Tuesday, April 5, 2011

Take the Awful Existential Weight of the World From My Shoulders, Please!

Today someone asked me about the phrase "The Wrong Monkey," and I explained that I came up with it at a moment when my feelings were hurt because I felt that a clique was snubbing me a little bit. I meant it in the sense of, "I'll show them! I'm the wrong monkey to be snubbing! They'll be sorry!" It was completely empty bluster. I don't believe I ended up showing them anything in particular, but the name "The Wrong Monkey" stuck as an Internet handle, and later also became the name of my blog.

I explained all this, and the lady who'd asked me said that I had told the story in an amusing way, but also apologized for laughing at what she imagined to be a painful episode in my life. I didn't feel it was like that: the pain was slight, brief and long since forgotten, and I got that cool name out of it. This story was almost all upside. But what she said reminded me of some stand-up comics I've known.

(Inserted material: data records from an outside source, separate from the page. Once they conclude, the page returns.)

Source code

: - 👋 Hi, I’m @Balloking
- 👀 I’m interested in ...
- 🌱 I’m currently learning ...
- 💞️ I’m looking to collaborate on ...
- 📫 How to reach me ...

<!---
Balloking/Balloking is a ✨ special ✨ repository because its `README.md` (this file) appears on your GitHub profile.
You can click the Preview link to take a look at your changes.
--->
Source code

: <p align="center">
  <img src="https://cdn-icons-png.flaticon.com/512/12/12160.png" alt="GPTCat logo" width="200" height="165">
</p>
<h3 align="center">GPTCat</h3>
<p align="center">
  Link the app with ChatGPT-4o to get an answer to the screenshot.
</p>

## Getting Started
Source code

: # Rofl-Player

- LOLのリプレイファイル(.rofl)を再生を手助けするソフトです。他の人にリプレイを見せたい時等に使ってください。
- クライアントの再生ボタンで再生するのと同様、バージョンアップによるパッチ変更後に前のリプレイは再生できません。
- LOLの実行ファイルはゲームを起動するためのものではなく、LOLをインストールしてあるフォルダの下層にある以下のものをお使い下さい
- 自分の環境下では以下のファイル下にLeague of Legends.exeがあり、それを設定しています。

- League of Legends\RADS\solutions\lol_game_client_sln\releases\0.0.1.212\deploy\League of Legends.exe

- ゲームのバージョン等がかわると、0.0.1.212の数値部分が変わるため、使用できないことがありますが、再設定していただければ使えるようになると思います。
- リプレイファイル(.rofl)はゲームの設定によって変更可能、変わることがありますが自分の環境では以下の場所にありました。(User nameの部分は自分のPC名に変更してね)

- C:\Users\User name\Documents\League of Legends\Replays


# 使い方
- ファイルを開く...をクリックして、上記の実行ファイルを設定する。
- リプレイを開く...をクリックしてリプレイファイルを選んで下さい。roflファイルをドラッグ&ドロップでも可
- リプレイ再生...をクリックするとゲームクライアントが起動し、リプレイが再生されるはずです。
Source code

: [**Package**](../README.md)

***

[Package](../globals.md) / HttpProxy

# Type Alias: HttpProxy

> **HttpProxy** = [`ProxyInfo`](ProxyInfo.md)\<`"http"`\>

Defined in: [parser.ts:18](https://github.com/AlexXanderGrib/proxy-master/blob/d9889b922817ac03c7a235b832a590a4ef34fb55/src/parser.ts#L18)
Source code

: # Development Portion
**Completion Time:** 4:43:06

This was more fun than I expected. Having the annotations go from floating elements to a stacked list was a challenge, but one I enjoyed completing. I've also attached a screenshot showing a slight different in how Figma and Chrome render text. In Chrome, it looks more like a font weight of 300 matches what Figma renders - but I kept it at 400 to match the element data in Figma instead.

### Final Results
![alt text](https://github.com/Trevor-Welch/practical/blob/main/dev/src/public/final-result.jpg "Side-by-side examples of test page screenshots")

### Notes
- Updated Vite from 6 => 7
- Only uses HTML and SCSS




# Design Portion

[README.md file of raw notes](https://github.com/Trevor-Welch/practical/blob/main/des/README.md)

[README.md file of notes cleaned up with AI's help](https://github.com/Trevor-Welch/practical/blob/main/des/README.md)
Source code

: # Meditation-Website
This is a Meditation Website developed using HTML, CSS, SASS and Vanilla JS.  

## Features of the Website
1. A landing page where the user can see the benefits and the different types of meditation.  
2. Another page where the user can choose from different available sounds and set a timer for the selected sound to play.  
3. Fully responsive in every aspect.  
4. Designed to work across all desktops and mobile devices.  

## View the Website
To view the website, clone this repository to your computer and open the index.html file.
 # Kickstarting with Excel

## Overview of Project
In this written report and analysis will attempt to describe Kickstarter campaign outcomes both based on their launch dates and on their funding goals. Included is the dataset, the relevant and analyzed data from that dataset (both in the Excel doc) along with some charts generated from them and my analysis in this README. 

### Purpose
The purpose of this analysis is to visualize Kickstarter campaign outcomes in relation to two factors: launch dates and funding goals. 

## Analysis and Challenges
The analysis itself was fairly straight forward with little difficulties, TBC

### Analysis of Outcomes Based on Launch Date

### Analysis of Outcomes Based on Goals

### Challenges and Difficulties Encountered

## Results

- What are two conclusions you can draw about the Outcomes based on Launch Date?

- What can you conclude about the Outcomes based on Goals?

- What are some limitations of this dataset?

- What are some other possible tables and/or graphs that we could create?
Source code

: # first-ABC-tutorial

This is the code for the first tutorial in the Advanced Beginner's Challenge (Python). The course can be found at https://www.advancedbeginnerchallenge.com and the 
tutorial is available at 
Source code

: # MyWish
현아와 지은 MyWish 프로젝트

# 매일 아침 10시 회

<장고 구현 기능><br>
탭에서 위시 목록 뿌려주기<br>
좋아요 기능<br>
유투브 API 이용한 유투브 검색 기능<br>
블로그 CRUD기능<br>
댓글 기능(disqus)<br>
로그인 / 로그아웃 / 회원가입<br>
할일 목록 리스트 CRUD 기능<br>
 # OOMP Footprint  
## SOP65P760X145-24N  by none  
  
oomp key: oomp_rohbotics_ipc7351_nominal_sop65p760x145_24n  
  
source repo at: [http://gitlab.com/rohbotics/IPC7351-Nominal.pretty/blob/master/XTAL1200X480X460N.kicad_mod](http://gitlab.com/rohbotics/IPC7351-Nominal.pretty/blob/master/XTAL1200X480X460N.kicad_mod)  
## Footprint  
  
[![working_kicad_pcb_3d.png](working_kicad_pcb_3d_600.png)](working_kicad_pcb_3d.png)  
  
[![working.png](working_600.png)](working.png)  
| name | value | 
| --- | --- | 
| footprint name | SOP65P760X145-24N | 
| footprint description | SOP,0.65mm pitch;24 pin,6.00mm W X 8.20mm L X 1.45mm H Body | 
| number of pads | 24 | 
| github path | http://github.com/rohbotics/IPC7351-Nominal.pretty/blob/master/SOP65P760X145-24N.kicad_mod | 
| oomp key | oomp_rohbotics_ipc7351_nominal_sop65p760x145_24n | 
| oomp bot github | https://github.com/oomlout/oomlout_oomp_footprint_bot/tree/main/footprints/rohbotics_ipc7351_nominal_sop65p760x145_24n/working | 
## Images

I'm not a good stand-up comic. I found this out in the early 1990's when I tried to make a career out of it. Now, I can sometimes be very funny one-on-one: sometimes someone I'm talking to will be amused by what I'm saying, and I'll be able to really feel their amusement, to grab it, and spontaneously keep it going, and growing, and often get that one person laughing so hard they can't stand up any more and they're wheezing and begging me to stop.

What I didn't realize until I finally tried stand-up comedy is that a comic has to do that with an entire group of people at once. Which, for me at least, is a totally different thing. In retrospect, it seems that it shouldn't have surprised me that I can't work a room, because I can't make just anybody laugh -- it's only a few individuals, here and there, now and then. It's not something I can do whenever I want.

So anyway, I worked some comedy clubs, and bombed, and I hung out with some comedians and got to know them a little. And there's a range of personality types among them, but many of the funniest ones are just brutally downbeat offstage, horribly depressed and pessimistic. Now, I've had my battles with depression. But not like these comics. You know that episode of Seinfeldwhere George has started dating a woman who laughs a lot at the things he says, and he asks Jerry not to be funny around her, and Jerry happens to be sitting alone with her in the diner and has just finished a long spiel about how horrible and pointless life is, and she asks him what he does, and he replies, "I'm a comedian!" ? Well, that's especially funny if you know a lot of comics. Funny, because it's true. Offstage, a lot of them could give Bleak Jerry a real run for his horribly-depressed money.

One of the most memorable moments from the time when I failed to make it as a stand-up comic came when I was watching another guy on stage, a much better comic than I'll ever be, a guy who night after night felt the collective funny bone of an entire roomful of people at once and manipulated it unmercifully, made them laugh so hard that they fell out of their seats and cried, the way I can sometimes do with one person, and offstage -- oh my God! That poor guy, you don't wanna know.

The moment I remember was a few seconds into a big laugh he'd gotten. I've long since forgotten the joke he told that got that laugh going. What I remember was what he improvised to make that laugh bigger: he said, "Thank you. Thank you for laughing at my pain."

Okay, that might not seem like such a brilliant thing to say. You may have heard comics say close to the same thing several different times -- maybe exactly the same thing, word for word. Because it's an honest and succinct summing up of what a lot of comics do: bare their horrible anguish for the amusement of the general public.

Because I knew that guy a little bit, I knew how completely sincere he was being when he said that. I think that was when I realized I wasn't going to make it as a comic. Because I wanted to be that kind of comic, but I wasn't nearly unhappy enough.

1 comment:

  1. i think you're a hoot steven...funny tho..i'm alot funner to me than some folks..but i don't think they know how to read me...

    i read me and crack right the frig up...

    sometimes.....other times i read me and think..who wrote that??...mebbe its my alter personality... cheers!